Postoperative hypotension (defined as a drop of more than 30 per cent in systolic pressure from preoperative values) and oliguria (0·3 ml per kg per h or below for 2 h) was treated according to departmental standards in the control group using adjustment of epidural rate, medications and starch-based colloid boluses. In the restricted group and in the absence of shock this was treated by adjustment of the epidural, review of antihypertensive medications and review after 1 h. Persistent hypotension or oliguria in the absence of tachycardia was treated with 3-mg bolus doses of intravenous ephedrine at 5-min intervals, up to a maximum of 15 mg. In the presence of tachycardia a starch-based colloid was also given in 250-ml boluses to achieve an adequate blood pressure and urine output.
Outcome measures
The primary outcome measure was total postoperative complications of grade II and above (moderate to severe)16. Secondary outcome measures were 30-day postoperative mortality, length of postoperative hospital stay, change in forced expiratory volume at 1 s (FEV1) measured by spirometry on day 5 compared with preoperative value, and postoperative hypotensive episodes.
Outcome assessment
Total fluid and sodium composition was quantified for all patients on a daily basis starting with intraoperative volumes, the remaining day of operation until midnight (day 0), and the following 5 days. Serum sodium, osmolality, urea, creatinine, albumin, C-reactive protein and urine osmolality were measured daily. Patients were also weighed daily once able to mobilize to a weighing chair.
Discharge was considered safe and allowed when the patient was mobile, able to self-care and tolerating a light diet. Length of hospital stay was assessed as the postoperative day of discharge.

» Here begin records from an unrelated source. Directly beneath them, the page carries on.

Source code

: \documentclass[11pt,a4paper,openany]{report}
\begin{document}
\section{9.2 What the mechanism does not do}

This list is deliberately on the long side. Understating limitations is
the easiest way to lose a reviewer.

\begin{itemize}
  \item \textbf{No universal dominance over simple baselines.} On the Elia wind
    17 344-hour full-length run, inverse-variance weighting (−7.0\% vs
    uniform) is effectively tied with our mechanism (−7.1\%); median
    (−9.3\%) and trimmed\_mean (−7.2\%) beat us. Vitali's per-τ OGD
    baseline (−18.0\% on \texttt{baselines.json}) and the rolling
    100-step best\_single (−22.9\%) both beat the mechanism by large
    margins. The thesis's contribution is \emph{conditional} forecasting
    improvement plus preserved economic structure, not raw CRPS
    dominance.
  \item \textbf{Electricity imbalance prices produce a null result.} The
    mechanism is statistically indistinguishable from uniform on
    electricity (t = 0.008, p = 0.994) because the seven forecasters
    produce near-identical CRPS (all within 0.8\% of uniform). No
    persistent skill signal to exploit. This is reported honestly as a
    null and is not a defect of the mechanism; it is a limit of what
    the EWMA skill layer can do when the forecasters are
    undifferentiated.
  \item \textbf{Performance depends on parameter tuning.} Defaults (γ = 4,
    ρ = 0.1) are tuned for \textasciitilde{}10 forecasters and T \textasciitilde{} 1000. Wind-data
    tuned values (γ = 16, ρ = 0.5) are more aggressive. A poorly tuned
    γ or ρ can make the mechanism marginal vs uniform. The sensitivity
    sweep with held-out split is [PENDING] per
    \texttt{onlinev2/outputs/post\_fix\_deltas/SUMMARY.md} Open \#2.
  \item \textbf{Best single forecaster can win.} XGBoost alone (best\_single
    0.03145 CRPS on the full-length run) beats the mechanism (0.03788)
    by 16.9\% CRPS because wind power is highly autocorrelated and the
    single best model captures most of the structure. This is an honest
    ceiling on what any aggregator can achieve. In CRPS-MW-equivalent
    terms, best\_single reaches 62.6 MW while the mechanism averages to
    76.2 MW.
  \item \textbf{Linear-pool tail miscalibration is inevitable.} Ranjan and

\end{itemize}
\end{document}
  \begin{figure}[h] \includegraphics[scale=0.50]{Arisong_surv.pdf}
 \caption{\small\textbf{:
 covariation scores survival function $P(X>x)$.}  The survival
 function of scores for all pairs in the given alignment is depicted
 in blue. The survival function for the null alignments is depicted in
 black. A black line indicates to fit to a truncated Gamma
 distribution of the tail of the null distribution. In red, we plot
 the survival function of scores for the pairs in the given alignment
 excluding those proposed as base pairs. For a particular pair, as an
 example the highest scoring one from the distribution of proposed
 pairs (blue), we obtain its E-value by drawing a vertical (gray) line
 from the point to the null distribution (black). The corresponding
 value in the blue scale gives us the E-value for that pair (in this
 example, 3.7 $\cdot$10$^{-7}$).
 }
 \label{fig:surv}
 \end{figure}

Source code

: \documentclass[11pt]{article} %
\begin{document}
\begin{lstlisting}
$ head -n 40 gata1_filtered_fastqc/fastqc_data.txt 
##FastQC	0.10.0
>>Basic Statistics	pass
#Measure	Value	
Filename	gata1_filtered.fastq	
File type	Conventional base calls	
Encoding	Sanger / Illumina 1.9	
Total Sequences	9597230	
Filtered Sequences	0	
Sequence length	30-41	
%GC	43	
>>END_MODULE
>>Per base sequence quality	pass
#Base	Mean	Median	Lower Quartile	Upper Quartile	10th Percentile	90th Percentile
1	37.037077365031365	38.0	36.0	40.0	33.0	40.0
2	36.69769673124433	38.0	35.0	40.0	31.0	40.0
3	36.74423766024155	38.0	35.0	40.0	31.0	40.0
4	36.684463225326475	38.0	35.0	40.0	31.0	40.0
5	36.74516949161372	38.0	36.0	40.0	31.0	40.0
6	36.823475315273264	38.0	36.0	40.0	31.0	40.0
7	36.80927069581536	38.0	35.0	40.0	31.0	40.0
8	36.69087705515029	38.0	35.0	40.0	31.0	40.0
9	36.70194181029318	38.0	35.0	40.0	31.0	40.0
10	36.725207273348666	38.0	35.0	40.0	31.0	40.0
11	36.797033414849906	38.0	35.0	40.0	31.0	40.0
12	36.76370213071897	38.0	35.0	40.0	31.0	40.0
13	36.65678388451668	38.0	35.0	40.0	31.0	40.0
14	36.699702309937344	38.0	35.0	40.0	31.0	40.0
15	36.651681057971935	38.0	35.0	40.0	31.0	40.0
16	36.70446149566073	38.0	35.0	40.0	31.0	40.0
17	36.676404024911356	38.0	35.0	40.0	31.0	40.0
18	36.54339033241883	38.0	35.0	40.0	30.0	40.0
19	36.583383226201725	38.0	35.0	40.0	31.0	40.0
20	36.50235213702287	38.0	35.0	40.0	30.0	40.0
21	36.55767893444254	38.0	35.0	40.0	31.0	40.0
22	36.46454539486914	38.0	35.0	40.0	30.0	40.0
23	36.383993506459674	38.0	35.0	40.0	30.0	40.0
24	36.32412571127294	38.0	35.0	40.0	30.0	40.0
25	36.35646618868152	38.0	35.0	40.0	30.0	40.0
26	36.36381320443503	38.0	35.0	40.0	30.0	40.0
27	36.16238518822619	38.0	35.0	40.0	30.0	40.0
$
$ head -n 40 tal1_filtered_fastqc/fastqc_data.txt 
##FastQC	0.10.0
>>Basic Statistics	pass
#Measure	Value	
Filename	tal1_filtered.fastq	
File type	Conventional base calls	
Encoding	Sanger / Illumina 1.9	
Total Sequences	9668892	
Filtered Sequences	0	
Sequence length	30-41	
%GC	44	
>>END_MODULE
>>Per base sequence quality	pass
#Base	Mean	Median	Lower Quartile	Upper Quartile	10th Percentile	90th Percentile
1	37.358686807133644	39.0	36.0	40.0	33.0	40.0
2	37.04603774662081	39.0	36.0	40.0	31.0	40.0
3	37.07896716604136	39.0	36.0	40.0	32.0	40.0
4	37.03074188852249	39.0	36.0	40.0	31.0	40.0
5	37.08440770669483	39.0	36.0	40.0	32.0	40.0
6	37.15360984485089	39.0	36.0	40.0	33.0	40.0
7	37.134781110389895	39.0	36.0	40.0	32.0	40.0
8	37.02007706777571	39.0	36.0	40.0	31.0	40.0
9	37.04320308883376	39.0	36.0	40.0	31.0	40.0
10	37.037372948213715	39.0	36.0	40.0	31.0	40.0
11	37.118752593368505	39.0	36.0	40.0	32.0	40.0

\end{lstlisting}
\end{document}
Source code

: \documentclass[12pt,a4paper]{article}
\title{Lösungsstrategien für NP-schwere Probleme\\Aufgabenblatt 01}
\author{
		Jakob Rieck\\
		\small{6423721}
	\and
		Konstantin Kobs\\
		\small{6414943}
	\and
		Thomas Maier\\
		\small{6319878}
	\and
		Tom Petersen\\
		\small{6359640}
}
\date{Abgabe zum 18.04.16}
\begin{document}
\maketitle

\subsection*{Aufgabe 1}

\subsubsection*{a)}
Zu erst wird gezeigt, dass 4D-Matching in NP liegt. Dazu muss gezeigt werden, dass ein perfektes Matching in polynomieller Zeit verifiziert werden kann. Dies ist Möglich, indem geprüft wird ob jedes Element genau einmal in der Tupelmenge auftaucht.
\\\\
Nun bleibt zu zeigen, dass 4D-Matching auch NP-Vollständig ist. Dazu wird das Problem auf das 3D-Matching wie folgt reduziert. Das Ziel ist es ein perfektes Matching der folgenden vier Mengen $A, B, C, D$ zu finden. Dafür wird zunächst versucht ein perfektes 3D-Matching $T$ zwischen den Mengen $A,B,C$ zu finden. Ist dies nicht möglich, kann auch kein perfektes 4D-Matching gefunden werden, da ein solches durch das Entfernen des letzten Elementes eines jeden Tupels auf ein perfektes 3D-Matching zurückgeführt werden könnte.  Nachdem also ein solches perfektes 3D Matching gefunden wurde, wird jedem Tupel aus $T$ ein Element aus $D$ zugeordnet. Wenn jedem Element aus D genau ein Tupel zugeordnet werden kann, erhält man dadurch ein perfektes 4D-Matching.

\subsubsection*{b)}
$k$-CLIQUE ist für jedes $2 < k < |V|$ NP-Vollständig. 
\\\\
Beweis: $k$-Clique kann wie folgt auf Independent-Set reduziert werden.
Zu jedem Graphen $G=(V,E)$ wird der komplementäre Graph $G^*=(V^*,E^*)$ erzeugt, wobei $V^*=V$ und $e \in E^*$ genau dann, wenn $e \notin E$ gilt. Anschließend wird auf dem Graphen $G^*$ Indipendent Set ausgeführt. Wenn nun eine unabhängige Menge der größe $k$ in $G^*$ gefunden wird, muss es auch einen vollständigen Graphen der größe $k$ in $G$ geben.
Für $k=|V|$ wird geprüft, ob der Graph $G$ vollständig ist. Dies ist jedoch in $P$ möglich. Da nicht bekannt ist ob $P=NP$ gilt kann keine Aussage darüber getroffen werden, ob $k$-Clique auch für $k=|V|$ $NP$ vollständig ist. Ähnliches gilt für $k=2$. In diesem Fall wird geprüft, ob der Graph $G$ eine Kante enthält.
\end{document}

Complication rates were assessed by two independent, blinded observers by review of medical notes, charts, blood results and radiological investigations. Copies of notes supplied to the observers were screened carefully to exclude mention of randomization group. Complications were graded according to the Accordion classification16. Where the two observers differed in opinion the case was reviewed and a consensus reached.
Statistical analysis
A sample size calculation was performed based on the Brandstrup study9. To achieve 80 per cent power with an α level of 0·05 to detect a decrease in complication rate from 51 per cent in the control group to 33 per cent in the restricted group (18 per cent decrease), the study required 117 patients per group. All patients were analysed on an intention-to-treat basis.
Complication rates were compared between treatment groups using the χ2 test. Owing to the small number of events, 30-day mortality rates were compared using Fisher's exact test. Length of stay and FEV1 were analysed using a t test. Stata® version 11.2 (StataCorp LP, College Station,Texas, USA) was used for statistical analysis.
Results
Of 549 patients assessed for eligibility, 240 were randomized (Fig. 1). A total of 309 patients were excluded, of whom 215 did not meet the inclusion criteria, 61 could not be randomized owing to time considerations and 33 declined to participate. Some 121 patients were randomized to the control group (liberal fluid) and 119 patients to the restricted fluid regimen. A total of 194 patients underwent colorectal resection and 46 had an oesophogastric resection. One person in the restricted group withdrew consent after randomization on the first day after surgery. Patient demographics and operative data are shown in Table 1.
Fig 1.
CONSORT diagram for the trial
Table 1.
Baseline and operative data
| Control (n = 121) | Restriction (n = 118) | |
|---|---|---|
| Age (years)* | 70 (30–94) | 70 (29–88) |
| Body mass index (kg/m2)* | 26 (17–39) | 26 (18–37) |
| Sex ratio (F : M) | 60 : 61 | 44 : 74 |
| ASA fitness grade | ||
| I | 28 (23·1) | 17 (14·4) |
| II | 70 (57·9) | 75 (63·6) |
| III | 23 (19·0) | 26 (22·0) |
| Preop. POSSUM score* | 18 (12–37) | 17 (11–39) |
| Smoking status | ||
| Current smoker | 11 (9·1) | 11 (9·3) |
| Ex-smoker (> 1 year) | 59 (48·8) | 62 (52·5) |
| Non-smoker | 51 (42·1) | 45 (38·1) |
| Alcohol consumption (units/week) | ||
| ≤ 21 | 109 (90·1) | 111 (94·1) |
| > 21 | 12 (9·9) | 7 (5·9) |
| Surgery | ||
| Oesophagectomy | 6 (5·0) | 11 (9·3) |
| Gastrectomy | 17 (14·0) | 12 (10·2) |
| Right colonic resection | 35 (28·9) | 34 (28·8) |
| Left colonic resection | 56 (46·3) | 50 (42·4) |
| Abdominoperineal resection | 6 (5·0) | 9 (7·6) |
| Palliative | 1 (0·8) | 2 (1·7) |
| Surgical approach | ||
| Laparoscopic | 19 (15·7) | 16 (13·6) |
| Open | 102 (84·3) | 102 (86·4) |
| Blood loss (ml)* | 403 (63–2500) | 400 (50–4245) |
| Duration of operation (min)* | 145 (40–285) | 161 (32–343) |
Values in parentheses are percentages unless indicated otherwise;
values are median (range). ASA, American Society of Anesthesiologists; POSSUM, Physiological and Operative Severity Score for the enUmeration of Mortality and morbidity.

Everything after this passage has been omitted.